● Directions
Reproduce exactly the lines from the line containing "and lacks originality." through the last line of the listing, and no others.

•••••

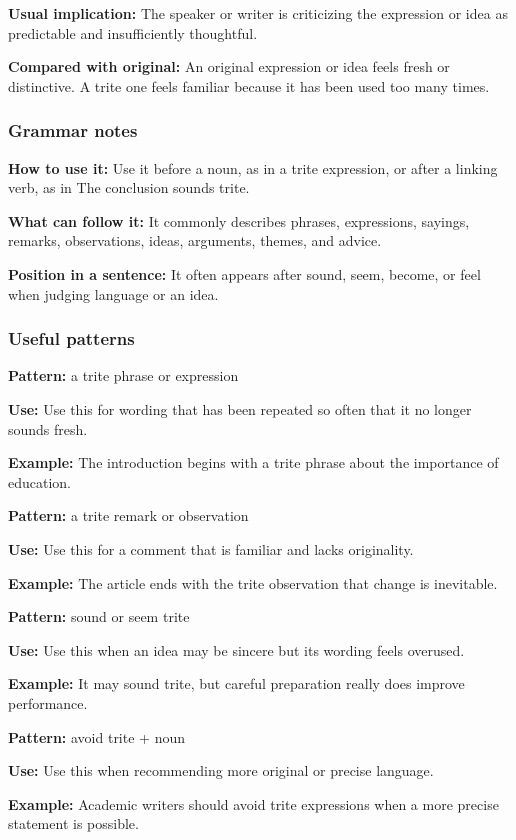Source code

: \documentclass[11pt]{article}
\begin{document}
\textbf{Usual implication:} The speaker or writer is criticizing the expression or idea as predictable and insufficiently thoughtful.

\textbf{Compared with original:} An original expression or idea feels fresh or distinctive. A trite one feels familiar because it has been used too many times.

\subsubsection{Grammar notes}
\textbf{How to use it:} Use it before a noun, as in a trite expression, or after a linking verb, as in The conclusion sounds trite.

\textbf{What can follow it:} It commonly describes phrases, expressions, sayings, remarks, observations, ideas, arguments, themes, and advice.

\textbf{Position in a sentence:} It often appears after sound, seem, become, or feel when judging language or an idea.

\subsubsection{Useful patterns}
\textbf{Pattern:} a trite phrase or expression

\textbf{Use:} Use this for wording that has been repeated so often that it no longer sounds fresh.

\textbf{Example:} The introduction begins with a trite phrase about the importance of education.

\textbf{Pattern:} a trite remark or observation

\textbf{Use:} Use this for a comment that is familiar and lacks originality.

\textbf{Example:} The article ends with the trite observation that change is inevitable.

\textbf{Pattern:} sound or seem trite

\textbf{Use:} Use this when an idea may be sincere but its wording feels overused.

\textbf{Example:} It may sound trite, but careful preparation really does improve performance.

\textbf{Pattern:} avoid trite + noun

\textbf{Use:} Use this when recommending more original or precise language.

\textbf{Example:} Academic writers should avoid trite expressions when a more precise statement is possible.
\end{document}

•••••

● Answer to the problem
\textbf{Use:} Use this for a comment that is familiar and lacks originality.

\textbf{Example:} The article ends with the trite observation that change is inevitable.

\textbf{Pattern:} sound or seem trite

\textbf{Use:} Use this when an idea may be sincere but its wording feels overused.

\textbf{Example:} It may sound trite, but careful preparation really does improve performance.

\textbf{Pattern:} avoid trite + noun

\textbf{Use:} Use this when recommending more original or precise language.

\textbf{Example:} Academic writers should avoid trite expressions when a more precise statement is possible.
\end{document}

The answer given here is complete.